--- Work required ---
Using the listing below, extract each line that has the word "await" in it.
··· Exercise materials
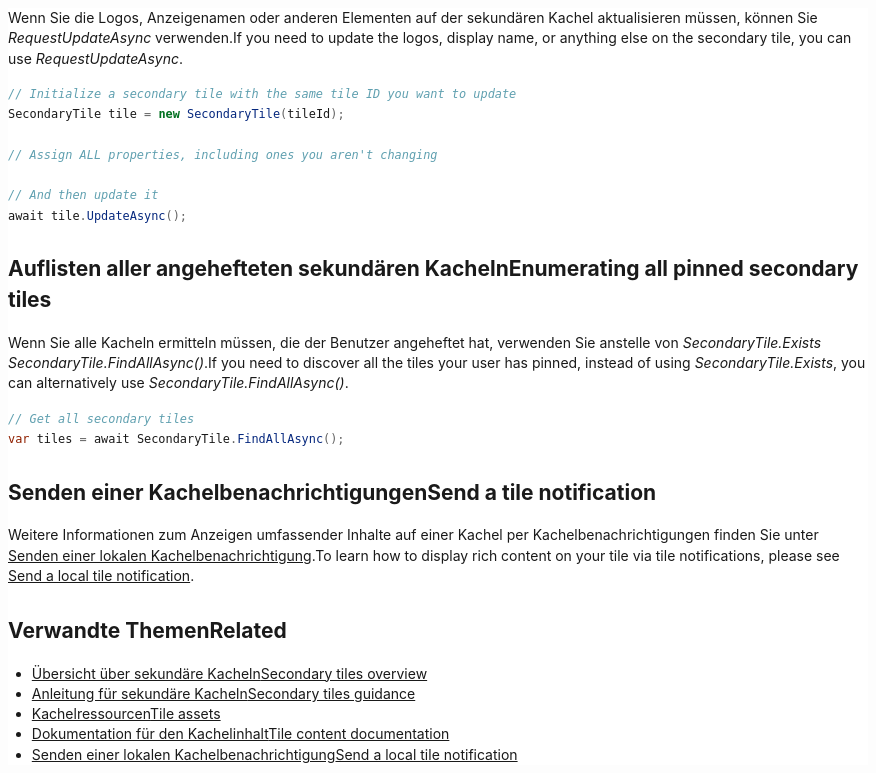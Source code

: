<span data-ttu-id="a44e7-142">Wenn Sie die Logos, Anzeigenamen oder anderen Elementen auf der sekundären Kachel aktualisieren müssen, können Sie *RequestUpdateAsync* verwenden.</span><span class="sxs-lookup"><span data-stu-id="a44e7-142">If you need to update the logos, display name, or anything else on the secondary tile, you can use *RequestUpdateAsync*.</span></span>

```csharp
// Initialize a secondary tile with the same tile ID you want to update
SecondaryTile tile = new SecondaryTile(tileId);

// Assign ALL properties, including ones you aren't changing

// And then update it
await tile.UpdateAsync();
```


## <a name="enumerating-all-pinned-secondary-tiles"></a><span data-ttu-id="a44e7-143">Auflisten aller angehefteten sekundären Kacheln</span><span class="sxs-lookup"><span data-stu-id="a44e7-143">Enumerating all pinned secondary tiles</span></span>

<span data-ttu-id="a44e7-144">Wenn Sie alle Kacheln ermitteln müssen, die der Benutzer angeheftet hat, verwenden Sie anstelle von *SecondaryTile.Exists* *SecondaryTile.FindAllAsync()*.</span><span class="sxs-lookup"><span data-stu-id="a44e7-144">If you need to discover all the tiles your user has pinned, instead of using *SecondaryTile.Exists*, you can alternatively use *SecondaryTile.FindAllAsync()*.</span></span>

```csharp
// Get all secondary tiles
var tiles = await SecondaryTile.FindAllAsync();
```


## <a name="send-a-tile-notification"></a><span data-ttu-id="a44e7-145">Senden einer Kachelbenachrichtigungen</span><span class="sxs-lookup"><span data-stu-id="a44e7-145">Send a tile notification</span></span>

<span data-ttu-id="a44e7-146">Weitere Informationen zum Anzeigen umfassender Inhalte auf einer Kachel per Kachelbenachrichtigungen finden Sie unter [Senden einer lokalen Kachelbenachrichtigung](sending-a-local-tile-notification.md).</span><span class="sxs-lookup"><span data-stu-id="a44e7-146">To learn how to display rich content on your tile via tile notifications, please see [Send a local tile notification](sending-a-local-tile-notification.md).</span></span>


## <a name="related"></a><span data-ttu-id="a44e7-147">Verwandte Themen</span><span class="sxs-lookup"><span data-stu-id="a44e7-147">Related</span></span>

* [<span data-ttu-id="a44e7-148">Übersicht über sekundäre Kacheln</span><span class="sxs-lookup"><span data-stu-id="a44e7-148">Secondary tiles overview</span></span>](secondary-tiles.md)
* [<span data-ttu-id="a44e7-149">Anleitung für sekundäre Kacheln</span><span class="sxs-lookup"><span data-stu-id="a44e7-149">Secondary tiles guidance</span></span>](secondary-tiles-guidance.md)
* [<span data-ttu-id="a44e7-150">Kachelressourcen</span><span class="sxs-lookup"><span data-stu-id="a44e7-150">Tile assets</span></span>](app-assets.md)
* [<span data-ttu-id="a44e7-151">Dokumentation für den Kachelinhalt</span><span class="sxs-lookup"><span data-stu-id="a44e7-151">Tile content documentation</span></span>](create-adaptive-tiles.md)
* [<span data-ttu-id="a44e7-152">Senden einer lokalen Kachelbenachrichtigung</span><span class="sxs-lookup"><span data-stu-id="a44e7-152">Send a local tile notification</span></span>](sending-a-local-tile-notification.md)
······
--- Output below ---
await tile.UpdateAsync();
var tiles = await SecondaryTile.FindAllAsync();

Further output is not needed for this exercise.